MATERIAL TO PROCESS:

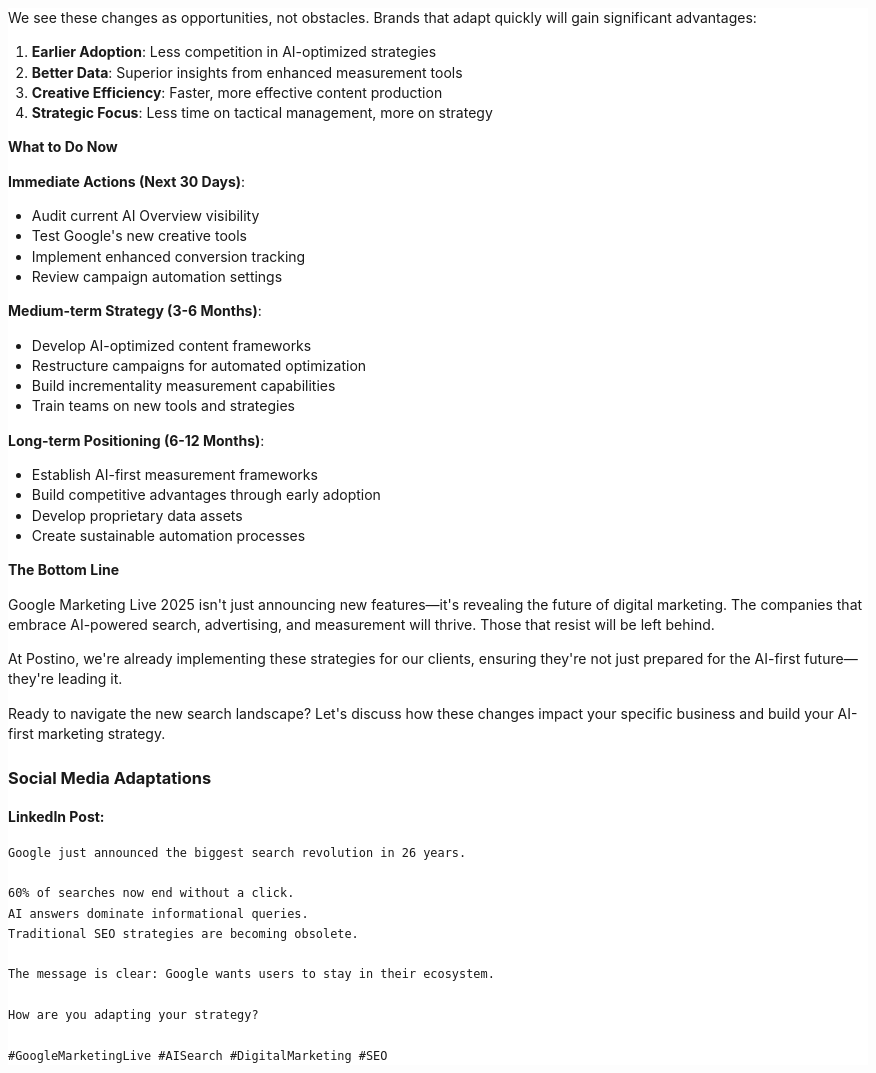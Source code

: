 We see these changes as opportunities, not obstacles. Brands that adapt quickly will gain significant advantages:

1. **Earlier Adoption**: Less competition in AI-optimized strategies
2. **Better Data**: Superior insights from enhanced measurement tools
3. **Creative Efficiency**: Faster, more effective content production
4. **Strategic Focus**: Less time on tactical management, more on strategy

**What to Do Now**

**Immediate Actions (Next 30 Days)**:
- Audit current AI Overview visibility
- Test Google's new creative tools
- Implement enhanced conversion tracking
- Review campaign automation settings

**Medium-term Strategy (3-6 Months)**:
- Develop AI-optimized content frameworks
- Restructure campaigns for automated optimization
- Build incrementality measurement capabilities
- Train teams on new tools and strategies

**Long-term Positioning (6-12 Months)**:
- Establish AI-first measurement frameworks
- Build competitive advantages through early adoption
- Develop proprietary data assets
- Create sustainable automation processes

**The Bottom Line**

Google Marketing Live 2025 isn't just announcing new features—it's revealing the future of digital marketing. The companies that embrace AI-powered search, advertising, and measurement will thrive. Those that resist will be left behind.

At Postino, we're already implementing these strategies for our clients, ensuring they're not just prepared for the AI-first future—they're leading it.

Ready to navigate the new search landscape? Let's discuss how these changes impact your specific business and build your AI-first marketing strategy.

### Social Media Adaptations

**LinkedIn Post:**
```
Google just announced the biggest search revolution in 26 years.

60% of searches now end without a click.
AI answers dominate informational queries.
Traditional SEO strategies are becoming obsolete.

The message is clear: Google wants users to stay in their ecosystem.

How are you adapting your strategy?

#GoogleMarketingLive #AISearch #DigitalMarketing #SEO
```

WORK ORDER: Leave out any pictures, please, and quote only the lines from the top of the data through the line that contains "1. **Earlier Adoption**: Less".

WRITTEN SOLUTION:
Source code

: We see these changes as opportunities, not obstacles. Brands that adapt quickly will gain significant advantages:

1. **Earlier Adoption**: Less competition in AI-optimized strategies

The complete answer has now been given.